Below is a listing. Output every line of it exactly.

◆ ◆ ◆ ◆ ◆ ◆ ◆

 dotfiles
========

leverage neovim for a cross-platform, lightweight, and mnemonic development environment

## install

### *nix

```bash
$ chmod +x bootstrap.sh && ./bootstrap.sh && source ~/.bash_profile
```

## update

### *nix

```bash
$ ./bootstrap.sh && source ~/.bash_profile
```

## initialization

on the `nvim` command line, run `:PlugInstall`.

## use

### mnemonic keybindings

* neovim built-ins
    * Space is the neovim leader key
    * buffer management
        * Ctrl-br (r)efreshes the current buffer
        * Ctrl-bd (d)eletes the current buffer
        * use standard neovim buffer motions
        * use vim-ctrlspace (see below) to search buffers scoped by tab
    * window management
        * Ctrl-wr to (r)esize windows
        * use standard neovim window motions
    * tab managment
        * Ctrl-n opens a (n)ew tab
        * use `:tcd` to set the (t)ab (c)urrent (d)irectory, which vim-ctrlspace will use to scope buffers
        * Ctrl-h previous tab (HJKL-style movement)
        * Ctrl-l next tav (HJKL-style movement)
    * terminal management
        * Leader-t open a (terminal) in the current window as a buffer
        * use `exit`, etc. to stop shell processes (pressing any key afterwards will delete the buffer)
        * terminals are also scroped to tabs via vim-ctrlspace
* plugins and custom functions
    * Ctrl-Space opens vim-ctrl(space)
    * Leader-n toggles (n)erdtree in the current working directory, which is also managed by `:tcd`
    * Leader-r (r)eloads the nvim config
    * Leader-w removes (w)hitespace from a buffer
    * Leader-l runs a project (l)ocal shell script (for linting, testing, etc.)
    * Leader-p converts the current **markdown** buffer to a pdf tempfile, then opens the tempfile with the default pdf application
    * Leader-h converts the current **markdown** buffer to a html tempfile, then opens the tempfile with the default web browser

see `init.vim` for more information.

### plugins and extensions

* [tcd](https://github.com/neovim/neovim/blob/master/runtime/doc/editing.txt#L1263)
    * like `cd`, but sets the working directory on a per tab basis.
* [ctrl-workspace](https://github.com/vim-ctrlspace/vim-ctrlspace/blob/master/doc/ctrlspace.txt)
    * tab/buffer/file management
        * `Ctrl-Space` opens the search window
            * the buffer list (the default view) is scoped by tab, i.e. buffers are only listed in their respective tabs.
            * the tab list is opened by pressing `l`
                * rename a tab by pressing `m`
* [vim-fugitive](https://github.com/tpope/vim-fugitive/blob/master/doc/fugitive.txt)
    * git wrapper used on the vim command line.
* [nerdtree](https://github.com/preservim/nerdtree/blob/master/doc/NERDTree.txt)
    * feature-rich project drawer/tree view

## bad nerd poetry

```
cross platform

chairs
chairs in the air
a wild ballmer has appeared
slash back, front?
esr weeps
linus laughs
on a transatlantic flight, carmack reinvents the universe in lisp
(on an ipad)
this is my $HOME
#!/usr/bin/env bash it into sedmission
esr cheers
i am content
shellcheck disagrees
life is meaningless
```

◆ ◆ ◆ ◆ ◆ ◆ ◆

# Solution to this problem
 dotfiles
========

leverage neovim for a cross-platform, lightweight, and mnemonic development environment

## install

### *nix

```bash
$ chmod +x bootstrap.sh && ./bootstrap.sh && source ~/.bash_profile
```

## update

### *nix

```bash
$ ./bootstrap.sh && source ~/.bash_profile
```

## initialization

on the `nvim` command line, run `:PlugInstall`.

## use

### mnemonic keybindings

* neovim built-ins
    * Space is the neovim leader key
    * buffer management
        * Ctrl-br (r)efreshes the current buffer
        * Ctrl-bd (d)eletes the current buffer
        * use standard neovim buffer motions
        * use vim-ctrlspace (see below) to search buffers scoped by tab
    * window management
        * Ctrl-wr to (r)esize windows
        * use standard neovim window motions
    * tab managment
        * Ctrl-n opens a (n)ew tab
        * use `:tcd` to set the (t)ab (c)urrent (d)irectory, which vim-ctrlspace will use to scope buffers
        * Ctrl-h previous tab (HJKL-style movement)
        * Ctrl-l next tav (HJKL-style movement)
    * terminal management
        * Leader-t open a (terminal) in the current window as a buffer
        * use `exit`, etc. to stop shell processes (pressing any key afterwards will delete the buffer)
        * terminals are also scroped to tabs via vim-ctrlspace
* plugins and custom functions
    * Ctrl-Space opens vim-ctrl(space)
    * Leader-n toggles (n)erdtree in the current working directory, which is also managed by `:tcd`
    * Leader-r (r)eloads the nvim config
    * Leader-w removes (w)hitespace from a buffer
    * Leader-l runs a project (l)ocal shell script (for linting, testing, etc.)
    * Leader-p converts the current **markdown** buffer to a pdf tempfile, then opens the tempfile with the default pdf application
    * Leader-h converts the current **markdown** buffer to a html tempfile, then opens the tempfile with the default web browser

see `init.vim` for more information.

### plugins and extensions

* [tcd](https://github.com/neovim/neovim/blob/master/runtime/doc/editing.txt#L1263)
    * like `cd`, but sets the working directory on a per tab basis.
* [ctrl-workspace](https://github.com/vim-ctrlspace/vim-ctrlspace/blob/master/doc/ctrlspace.txt)
    * tab/buffer/file management
        * `Ctrl-Space` opens the search window
            * the buffer list (the default view) is scoped by tab, i.e. buffers are only listed in their respective tabs.
            * the tab list is opened by pressing `l`
                * rename a tab by pressing `m`
* [vim-fugitive](https://github.com/tpope/vim-fugitive/blob/master/doc/fugitive.txt)
    * git wrapper used on the vim command line.
* [nerdtree](https://github.com/preservim/nerdtree/blob/master/doc/NERDTree.txt)
    * feature-rich project drawer/tree view

## bad nerd poetry

```
cross platform

chairs
chairs in the air
a wild ballmer has appeared
slash back, front?
esr weeps
linus laughs
on a transatlantic flight, carmack reinvents the universe in lisp
(on an ipad)
this is my $HOME
#!/usr/bin/env bash it into sedmission
esr cheers
i am content
shellcheck disagrees
life is meaningless
```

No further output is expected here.